Well, it's great that, not that the filmmakers are connected or anything, but that you have something like The LEGO Movie, or now you have the Barbie movie where it's like, it might seem super thin or super just superficial cashing in on a title. But then once you actually watch it and realize not only does it respect the passionate fans and that lore, but it also reinvents it in ways that make it so exciting for fans. That's what it sounds like Twisted Metal's going to be.

100%. And, again, just so much credit to M.J. and the writers who are on strike right now. And they should get what they're demanding and they deserve it because they did such a good job, I can't wait for people to see it because I think people have also been like, "Oh, I wanted this to be darker in tone," and stuff. I'm like, the show is dark. It's not not-dark, it is funny and fun. That's what I loved about it when I was reading it, is like, this is a genuinely funny and fun, and f-cked up show that I think people are going to have fun watching.

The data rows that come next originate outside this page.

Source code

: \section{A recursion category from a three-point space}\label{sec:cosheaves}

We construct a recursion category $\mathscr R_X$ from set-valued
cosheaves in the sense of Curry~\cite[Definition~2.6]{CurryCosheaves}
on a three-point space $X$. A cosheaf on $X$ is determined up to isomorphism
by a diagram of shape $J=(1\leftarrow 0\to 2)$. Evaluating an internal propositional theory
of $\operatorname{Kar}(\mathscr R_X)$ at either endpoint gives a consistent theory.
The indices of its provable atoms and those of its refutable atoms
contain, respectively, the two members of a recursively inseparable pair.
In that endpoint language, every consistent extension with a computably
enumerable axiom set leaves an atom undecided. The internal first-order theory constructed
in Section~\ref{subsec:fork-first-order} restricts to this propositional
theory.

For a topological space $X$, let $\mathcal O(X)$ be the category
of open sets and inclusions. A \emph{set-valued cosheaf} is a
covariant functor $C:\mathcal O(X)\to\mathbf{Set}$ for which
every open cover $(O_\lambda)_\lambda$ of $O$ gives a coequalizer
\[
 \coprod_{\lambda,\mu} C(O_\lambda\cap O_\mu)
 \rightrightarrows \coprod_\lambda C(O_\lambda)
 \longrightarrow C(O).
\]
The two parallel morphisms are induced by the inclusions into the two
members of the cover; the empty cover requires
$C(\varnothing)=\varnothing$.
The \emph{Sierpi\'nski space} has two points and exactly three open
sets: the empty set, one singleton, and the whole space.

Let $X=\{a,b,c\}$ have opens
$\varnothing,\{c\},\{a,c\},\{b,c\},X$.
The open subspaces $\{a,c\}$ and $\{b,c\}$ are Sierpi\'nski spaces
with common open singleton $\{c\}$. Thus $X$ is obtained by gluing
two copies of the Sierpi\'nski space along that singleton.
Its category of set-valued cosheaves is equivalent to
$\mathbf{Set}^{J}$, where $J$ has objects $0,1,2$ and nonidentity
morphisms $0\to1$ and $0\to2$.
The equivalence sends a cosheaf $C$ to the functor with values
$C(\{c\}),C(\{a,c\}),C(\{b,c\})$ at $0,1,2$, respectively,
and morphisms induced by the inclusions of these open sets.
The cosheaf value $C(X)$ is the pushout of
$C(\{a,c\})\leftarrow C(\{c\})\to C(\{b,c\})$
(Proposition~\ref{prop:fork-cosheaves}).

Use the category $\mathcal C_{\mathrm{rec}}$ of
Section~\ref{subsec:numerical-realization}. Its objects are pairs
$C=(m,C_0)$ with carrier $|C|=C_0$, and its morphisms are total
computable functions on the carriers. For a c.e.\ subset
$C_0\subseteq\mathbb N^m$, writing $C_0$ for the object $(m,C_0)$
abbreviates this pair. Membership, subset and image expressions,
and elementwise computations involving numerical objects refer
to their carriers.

And, look, I'm not saying anything bad against -- obviously people loved The Last of Us, but it's like, I want to have fun watching shows, too. I don't want to always watch a show where I'm just like, "Man, life sucks." You know what I mean? I think that they did just such a great job of balancing the fun, and the comedy, and the darkness, and the gore, and I think they did a great job. They set so much stuff up for seasons to come, too, which I hope there's more of. 

Well, I inadvertently made a connection that helps me with a segue by mentioning The LEGO Movie to director Chris McKay, and you worked with him on The Tomorrow War, which he claims is getting a sequel. Have you heard anything about The 2morrow War?

Man, I mean, I thought that movie was so much fun, and I thought McKay did a great job with it, and I had a blast doing that role. I think that movie is just, again, a lot of fun. I would love for 2morrow War to happen, but I don't know, I'm not sure how they could write Cowan into the movie, because you do see me get, basically, I get immolated, I guess you could say. I just get overtaken by a wave of flames. So how do you come back from that? I don't know, really. But it also deals with time travel, so I'm like, could they maybe jump in and save Cowan and Norah, which is Mary Lynn Rajskub, which we were like a duo? I had a blast.

My time on The Tomorrow War reminded me, I spent so much time with Mary Lynn, we were like a duo, and then on Twisted Metal, it was the same thing for me and Samoa Joe. We spent a lot of time together during the course of filming the show. But I think there's a way to pull it off. 

So, McKay, if you're listening, I think that you should, there's time travel, there's a way for us to come back. But yeah, my favorite parts of that movie, and the script, too, was a bunch of idiots trying to manage their way through this alien war. So it'll be fun to get some of the dummies back, which includes me and Mary Lynn Rajskub, but I don't know if it will happen. I have no idea. 

Look, I don't work at Amazon. I don't know Jeff Bezos, but they should make a sequel to it.

Listen, if you go on right now, the number one petition is to rewrite all the Star Wars but with no women. And then the number two is to bring back Cowan from The Tomorrow War for the Tomorrow War sequel that's definitely going to happen.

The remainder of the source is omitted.